In the 31 years I’ve lived in Hawaii, the only thing I’ve ever done at Waimea Bay is watch surfers, take pictures, and get my ankles wet in the foamy beach break. Yesterday I swam 1.2 miles there. You cannot see where the blue bottoms out. The boulders under the water are amazingly huge. Ripples terraced across the sandy bottom look much closer than they really are. In the winter, it is home to world-famous, man-eating waves. In the summer, it’s calm. Except this summer. It has been so windy and chilly this summer that wherever we expect glassy flat conditions we instead get bumpy wind swells. We adjust.


When I first got to the bay it was about 6:20 a.m. I went down to the beach to check out the conditions. It was calm, the bay was glassy, and I watched several turtles swim by me. A couple of old surfer dudes (I guess I should be careful about this because they could be my age!) had launched on their stand-up paddle boards (SUPs) and headed west toward Chun’s Reef. I would have loved to have joined them. By the time we swimmers started at a little after 9 a.m., the wind had picked up and the bay had some chop to it.

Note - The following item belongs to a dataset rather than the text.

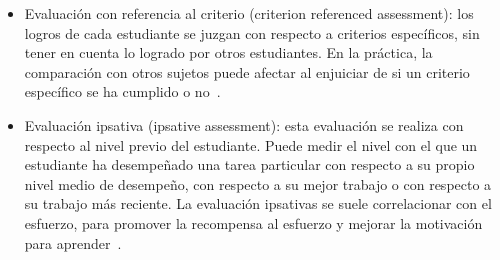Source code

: \begin{itemize}
\item Evaluación con referencia al criterio (criterion referenced assessment): los logros de cada estudiante se juzgan con respecto a criterios específicos, sin tener en cuenta lo logrado por otros estudiantes. En la práctica, la comparación con otros sujetos puede afectar al enjuiciar de si un criterio específico se ha cumplido o no~\cite{dunn2002seeking}.
\item Evaluación ipsativa (ipsative assessment): esta evaluación se realiza con respecto al nivel previo del estudiante. Puede medir el nivel con el que un estudiante ha desempeñado una tarea particular con respecto a su propio nivel medio de desempeño, con respecto a su mejor trabajo o con respecto a su trabajo más reciente. La evaluación ipsativas se suele correlacionar con el esfuerzo, para promover la recompensa al esfuerzo y mejorar la motivación para aprender~\cite{hughes2011towards}.
\end{itemize}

For the second of the Surf and Sea North Shore Summer Swim Series, swimmers signed up to launch from a water start by Jump Rock, swim across the bay and close to shore and around buoy A, out toward the mouth of the bay and around buoy B, across the mouth of the bay to a pair of big rocks, swimming around the one named Blue Lagoon and then swimming between those two big rocks, and then back toward shore and the finish at the center of the beach.
At that point, we exit at the beach break, and run (insert your interpretation here (I “run” like a sissy girl and I am a little dizzy when I get out of the water)) up a steep slope and across the pad to register the chip and where kind and gracious people remove the chip strapped around your ankle (at this point, you couldn’t possibly bend over and do it yourself).

Five minutes after the men launched we women got the horn to take off. It was crowded. I was anxious. Part of me wants to relax and hold back, and part of me wants to give it all she’s got. So I did. There was some bumping around initially and it wasn’t until after the first buoy did the swimmers start to thin out. We circle with the buoys to our left and it can get a little hairy at those points. But by the time I got to the first buoy I passed a couple of guys. Inconceivable! But yes it is true. I passed guys all the way around the bay. I noticed by about the second buoy a woman in a black and blue swim suit who was swimming about the same speed as me, so I kept her to my left. At times we were close to each other, crowded by other swimmers, but I tried to keep my distance. No one really needs to be in anyone else’s way if the swimmers have stretched out beyond the start. As we swam through the channel between the two giant rocks, the waves were quite turbulent. I didn’t have any trouble navigating them and I didn’t get a mouthful while breathing. After we got through the channel, I felt a surge of energy and got crashed into by some stupid guy, so I was inspired to put some power into my output and I kicked like heck.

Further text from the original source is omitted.